GPT-5.5 Tops WDCD with 89.17 Points, GPT-o3 Trails at 70.83 Points in Collapse

Jun 11, 2026 59 Views - Read Source Winzheng Index

WDCD Compliance Test AI模型排行约束遵循大模型评估

The first round of WDCD compliance test results are out, with GPT-5.5 taking the top spot at 89.17 points, while GPT-o3 ranks last at just 70.83 points—a gap of more than 18 points. This data directly punctures the myth that "older models are more stable."

Ranking Landscape: Three Distinct Tiers

The top four form the first tier: GPT-5.5 leads alone, Grok 4 and Qwen3 Max are tied at 85.83 points, followed closely by Gemini 2.5 Pro at 85.00 points. All four score near-perfect marks on R1 and generally land between 1.53 and 1.67 on R3, demonstrating their ability to maintain initial constraints across three rounds of stress testing.

The second tier spans from DeepSeek V4 Pro to Gemini 3.1 Pro, with scores concentrated between 81 and 82.5 points. Notably, while Doubao Pro scores only 0.77 on R1, it achieves a high R3 score of 1.60, showing it holds onto rules more tenaciously under high pressure.

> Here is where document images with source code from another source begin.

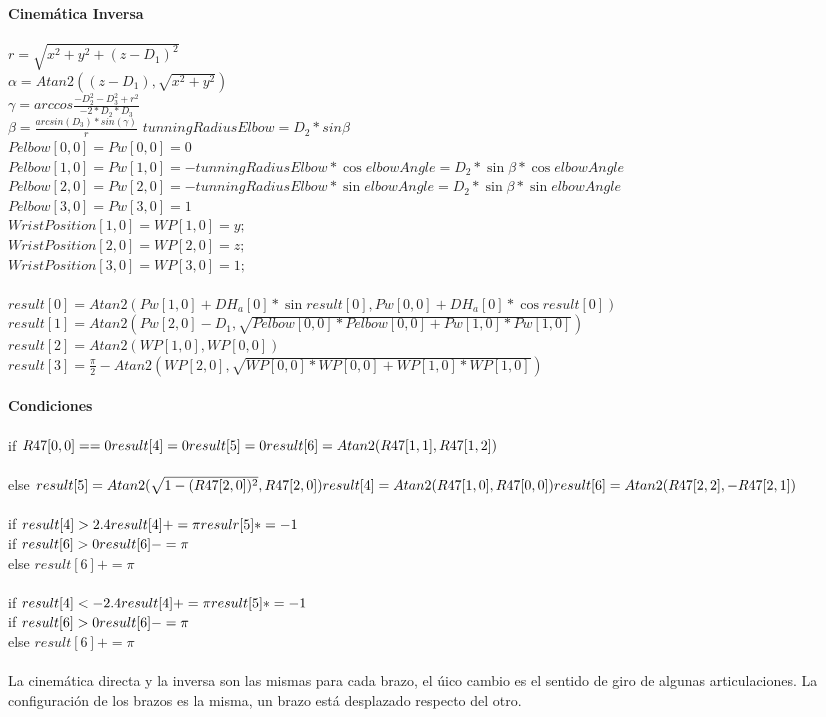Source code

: \documentclass[user_manual.tex]{subfiles}
\begin{document}
\textbf{Cinemática Inversa}\\
\\
$r=\sqrt{x^2+y^2+(z-D_1)^2}$\\
$\alpha=Atan2((z-D_1),\sqrt{x^2+y^2})$\\
$\gamma=arccos\frac{-D_2^2-D_3^2+r^2}{-2*D_2*D_3}$\\
$\beta=\frac{arcsin(D_3)*sin(\gamma)}{r}$
$tunningRadiusElbow=D_2*sin\beta$\\
$Pelbow[0,0]=Pw[0,0]=0$\\
$Pelbow[1,0]=Pw[1,0]=-tunningRadiusElbow*\cos elbowAngle=D_2*\sin\beta*\cos elbowAngle$\\
$Pelbow[2,0]=Pw[2,0]=-tunningRadiusElbow*\sin elbowAngle=D_2 *\sin\beta*\sin elbowAngle$\\
$Pelbow[3,0]=Pw[3,0]=1$\\
$WristPosition[1,0]=WP[1,0]=y;$\\
$WristPosition[2,0]=WP[2,0]=z;$\\
$WristPosition[3,0]=WP[3,0]=1;$\\
\\
$result[0]=Atan2(Pw[1,0]+DH_a[0]*\sin result[0],Pw[0,0]+DH_a[0]*\cos result[0])$\\
$result[1]=Atan2(Pw[2,0]-D_1,\sqrt{Pelbow[0,0]*Pelbow[0,0]+Pw[1,0]*Pw[1,0]})$\\
$result[2]=Atan2(WP[1,0],WP[0,0])$\\
$result[3]=\frac{\pi}{2}-Atan2(WP[2,0],\sqrt{WP[0,0]*WP[0,0]+WP[1,0]*WP[1,0]})$\\
\\
\textbf{Condiciones}\\
\\
if $R47[0,0]==0\\
result[4]=0\\
result[5]=0\\
result[6]=Atan2(R47[1,1],R47[1,2])$\\
\\
else
$result[5]=Atan2(\sqrt{1-(R47[2,0])^2},R47[2,0])\\
result[4]=Atan2(R47[1,0],R47[0,0])\\
result[6]=Atan2(R47[2,2],-R47[2,1])$\\
\\
if $result[4]>2.4\\
result[4]+=\pi\\
resulr[5]*=-1$\\
if $result[6]>0\\
result[6]-=\pi$\\
else $result[6]+=\pi$\\
\\
if $result[4]<-2.4\\
result[4]+=\pi\\
result[5]*=-1$\\
if $result[6]>0\\
result[6]-=\pi$\\
else $result[6]+=\pi$\\
\\
La cinemática directa y la inversa son las mismas para cada brazo, el úico cambio es el sentido de giro de algunas articulaciones. La configuración de los brazos es la misma, un brazo está desplazado respecto del otro.
\end{document}
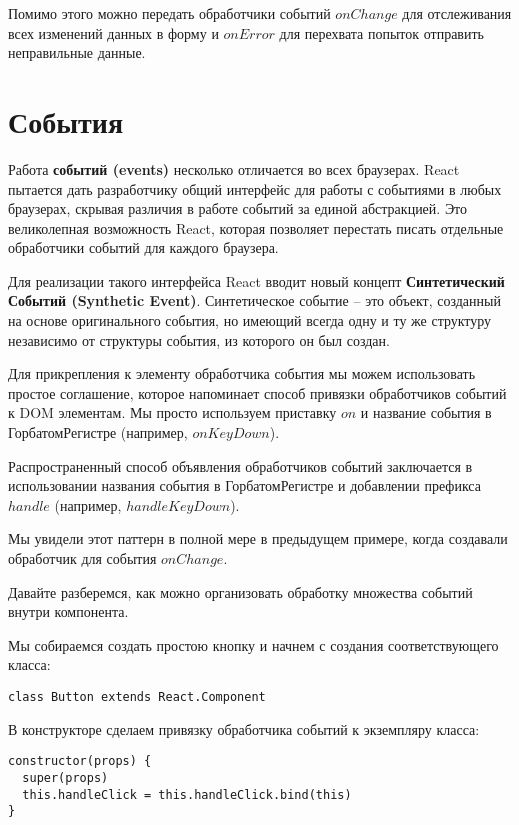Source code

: Помимо этого можно передать обработчики событий $onChange$ для отслеживания всех изменений данных в форму и $onError$ для перехвата попыток отправить неправильные данные.

\section{События}

Работа \textbf{событий (events)} несколько отличается во всех браузерах. React пытается дать разработчику общий интерфейс для работы с событиями в любых браузерах, скрывая различия в работе событий за единой абстракцией. Это великолепная возможность React, которая позволяет перестать писать отдельные обработчики событий для каждого браузера.

Для реализации такого интерфейса React вводит новый концепт \textbf{Синтетический Событий (Synthetic Event)}. Синтетическое событие -- это объект, созданный на основе оригинального события, но имеющий всегда одну и ту же структуру независимо от структуры события, из которого он был создан.

Для прикрепления к элементу обработчика события мы можем использовать простое соглашение, которое напоминает способ привязки обработчиков событий к DOM элементам. Мы просто используем приставку $on$ и название события в ГорбатомРегистре (например, $onKeyDown$). 

Распространенный способ объявления обработчиков событий заключается в использовании названия события в ГорбатомРегистре и добавлении префикса $handle$ (например, $handleKeyDown$).

Мы увидели этот паттерн в полной мере в предыдущем примере, когда создавали обработчик для события $onChange$.

Давайте разберемся, как можно организовать обработку множества событий внутри компонента.

Мы собираемся создать простою кнопку и начнем с создания соответствующего класса:

\begin{lstlisting}
class Button extends React.Component
\end{lstlisting}

В конструкторе сделаем привязку обработчика событий к экземпляру класса:

\begin{lstlisting}
constructor(props) {
  super(props)
  this.handleClick = this.handleClick.bind(this)
}
\end{lstlisting}

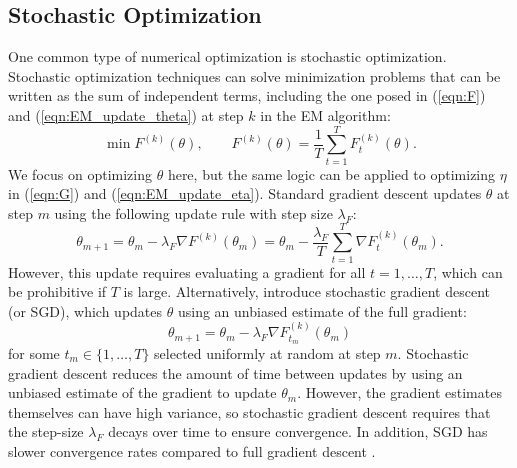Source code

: \subsection{Stochastic Optimization}

One common type of numerical optimization is stochastic optimization. Stochastic optimization techniques can solve minimization problems that can be written as the sum of independent terms, including the one posed in (\ref{eqn:F}) and (\ref{eqn:EM_update_theta}) at step $k$ in the EM algorithm:
%
\begin{equation*}
    \min F^{(k)}(\theta), \qquad F^{(k)}(\theta) = \frac{1}{T}\sum_{t = 1}^T F^{(k)}_t(\theta).
\end{equation*}
%
We focus on optimizing $\theta$ here, but the same logic can be applied to optimizing $\eta$ in (\ref{eqn:G}) and (\ref{eqn:EM_update_eta}).
%
Standard gradient descent updates $\theta$ at step $m$ using the following update rule with step size $\lambda_F$:
%
\begin{equation*}
    \theta_{m+1} = \theta_{m} - \lambda_F \nabla F^{(k)}(\theta_{m}) =  \theta_{m} - \frac{\lambda_F}{T} \sum_{t=1}^T \nabla F^{(k)}_t(\theta_{m}).
\end{equation*}
%
However, this update requires evaluating a gradient for all $t = 1,\ldots,T$, which can be prohibitive if $T$ is large. Alternatively, \citet{Robbins:1951} introduce stochastic gradient descent (or SGD), which updates $\theta$ using an unbiased estimate of the full gradient:
%
\begin{equation*}
    \theta_{m+1} = \theta_{m} - \lambda_F \nabla F^{(k)}_{t_m}(\theta_{m})
\end{equation*}
%
for some $t_m \in \{1,\ldots,T\}$ selected uniformly at random at step $m$. Stochastic gradient descent reduces the amount of time between updates by using an unbiased estimate of the gradient to update $\theta_{m}$. However, the gradient estimates themselves can have high variance, so stochastic gradient descent requires that the step-size $\lambda_F$ decays over time to ensure convergence. In addition, SGD has slower convergence rates compared to full gradient descent \citep{Schmidt:2017}.

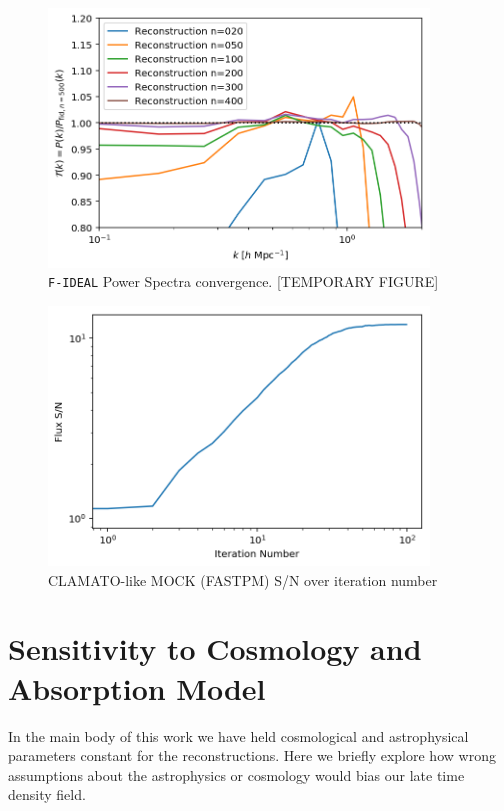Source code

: \documentclass[usenatbib,onecolumn]{mnras}
\begin{document}
\begin{figure}
  \centering  \includegraphics[trim=0cm 0cm 0cm 0cm,width=0.90\textwidth]{./appendix_figures/transfer_iterations.png}
    \caption{\texttt{F-IDEAL} Power Spectra convergence. [TEMPORARY FIGURE]} 
    \label{fig_sims2x2}
\end{figure}


\begin{figure}
  \centering  \includegraphics[trim=0cm 0cm 0cm 0cm,width=0.90\textwidth]{./figs_fastpm/flux_sn.png}
    \caption{CLAMATO-like MOCK (FASTPM) S/N over iteration number} 
    \label{fig_sims2x2}
\end{figure}




\section{Sensitivity to Cosmology and Absorption Model}
\label{app:sens}

In the main body of this work we have held cosmological and astrophysical parameters constant for the reconstructions. Here we briefly explore how wrong assumptions about the astrophysics or cosmology would bias our late time density field. 
\end{document}
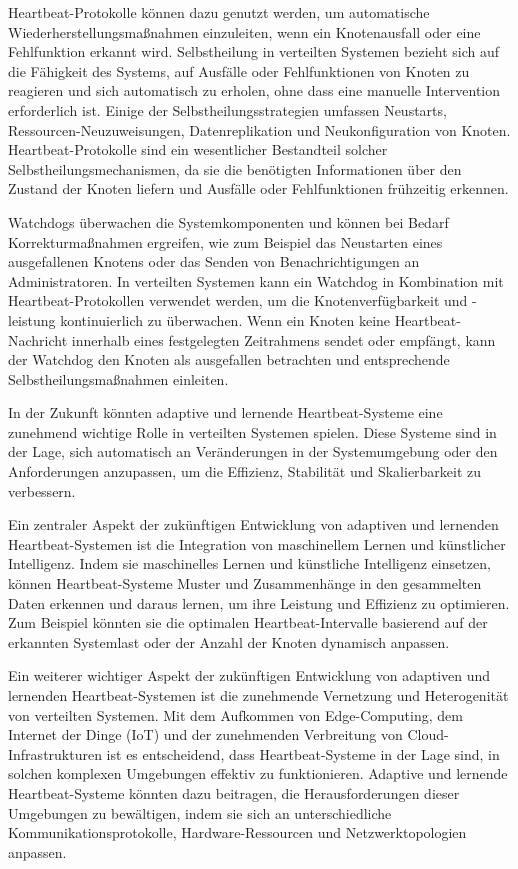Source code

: Heartbeat-Protokolle können dazu genutzt werden, um automatische Wiederherstellungsmaßnahmen einzuleiten, wenn ein Knotenausfall oder eine Fehlfunktion erkannt wird. Selbstheilung in verteilten Systemen bezieht sich auf die Fähigkeit des Systems, auf Ausfälle oder Fehlfunktionen von Knoten zu reagieren und sich automatisch zu erholen, ohne dass eine manuelle Intervention erforderlich ist. Einige der Selbstheilungsstrategien umfassen Neustarts, Ressourcen-Neuzuweisungen, Datenreplikation und Neukonfiguration von Knoten. Heartbeat-Protokolle sind ein wesentlicher Bestandteil solcher Selbstheilungsmechanismen, da sie die benötigten Informationen über den Zustand der Knoten liefern und Ausfälle oder Fehlfunktionen frühzeitig erkennen.

Watchdogs überwachen die Systemkomponenten und können bei Bedarf Korrekturmaßnahmen ergreifen, wie zum Beispiel das Neustarten eines ausgefallenen Knotens oder das Senden von Benachrichtigungen an Administratoren. In verteilten Systemen kann ein Watchdog in Kombination mit Heartbeat-Protokollen verwendet werden, um die Knotenverfügbarkeit und -leistung kontinuierlich zu überwachen. Wenn ein Knoten keine Heartbeat-Nachricht innerhalb eines festgelegten Zeitrahmens sendet oder empfängt, kann der Watchdog den Knoten als ausgefallen betrachten und entsprechende Selbstheilungsmaßnahmen einleiten.

In der Zukunft könnten adaptive und lernende Heartbeat-Systeme eine zunehmend wichtige Rolle in verteilten Systemen spielen. Diese Systeme sind in der Lage, sich automatisch an Veränderungen in der Systemumgebung oder den Anforderungen anzupassen, um die Effizienz, Stabilität und Skalierbarkeit zu verbessern.

Ein zentraler Aspekt der zukünftigen Entwicklung von adaptiven und lernenden Heartbeat-Systemen ist die Integration von maschinellem Lernen und künstlicher Intelligenz. Indem sie maschinelles Lernen und künstliche Intelligenz einsetzen, können Heartbeat-Systeme Muster und Zusammenhänge in den gesammelten Daten erkennen und daraus lernen, um ihre Leistung und Effizienz zu optimieren. Zum Beispiel könnten sie die optimalen Heartbeat-Intervalle basierend auf der erkannten Systemlast oder der Anzahl der Knoten dynamisch anpassen.

Ein weiterer wichtiger Aspekt der zukünftigen Entwicklung von adaptiven und lernenden Heartbeat-Systemen ist die zunehmende Vernetzung und Heterogenität von verteilten Systemen. Mit dem Aufkommen von Edge-Computing, dem Internet der Dinge (IoT) und der zunehmenden Verbreitung von Cloud-Infrastrukturen ist es entscheidend, dass Heartbeat-Systeme in der Lage sind, in solchen komplexen Umgebungen effektiv zu funktionieren. Adaptive und lernende Heartbeat-Systeme könnten dazu beitragen, die Herausforderungen dieser Umgebungen zu bewältigen, indem sie sich an unterschiedliche Kommunikationsprotokolle, Hardware-Ressourcen und Netzwerktopologien anpassen.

The tail end consists of just two Claude models and GPT-o3. Claude Opus 4.7 and Sonnet 4.6 both drop to 1.23 on R3, while GPT-o3 plummets to 0.90—its R3 collapse rate directly raises the overall average by 20%.

Champion Analysis: Why GPT-5.5 Scored 89.17

GPT-5.5's victory hinges on maintaining a 0.90 score during the R2 interference phase and achieving 1.67 on R3. In contrast, most models, once led astray by irrelevant topics in R2, quickly lose ground in R3. GPT-5.5 performs exceptionally well in data boundary and security compliance scenarios, losing points on only 3 out of 30 questions, demonstrating stronger cross-round memory capabilities.

This shows that top-tier models have evolved "compliance" from superficial instruction-following into an intrinsic contextual priority ordering.

The Bottom Truth: GPT-o3's Systematic Collapse

GPT-o3 started from a low base in the previous round and gained only 5.8 points this time, far below the average improvement of other models. An R3 score of 0.90 means it violates constraints nearly every other time under direct pressure. Particularly in resource limitation and engineering specification scenarios, the model frequently agrees to "break the budget" or "skip code reviews," exposing its fragile memory of initial rules in multi-turn conversations.

The Gap Between Top and Bottom: The Real Divide Behind 18 Points

Behind the 52.4% perfect-score rate, the gap is concentrated in R3. Top models average 1.57 on R3, while tail-end models average just 1.12. Translated to real-world scenarios, choosing the right model can reduce compliance violation risk by nearly 30% for enterprise deployment. Chinese-language models Qwen3 Max and Wenxin Yiyan 4.5 both rank in the top six, proving that domestic models have transitioned from catching up to running alongside in the compliance dimension.

The biggest improvers—Grok 4 (+35.8 points) and Wenxin Yiyan 4.5 (+32.5 points)—both made significant strides on R3.
Claude series showed the smallest gains, reflecting that their safety alignment strategies actually become constraints under high-pressure testing.

While the pilot phase is not included in the main leaderboard, it already reveals a harsh reality: parameter scale is no longer linearly correlated with compliance capability; the choice of architecture and training objectives matters more.

If R3 weight continues to increase in the next round, GPT-5.5's lead may widen further, while GPT-o3 will need a complete overhaul of its contextual priority mechanism to turn the tide.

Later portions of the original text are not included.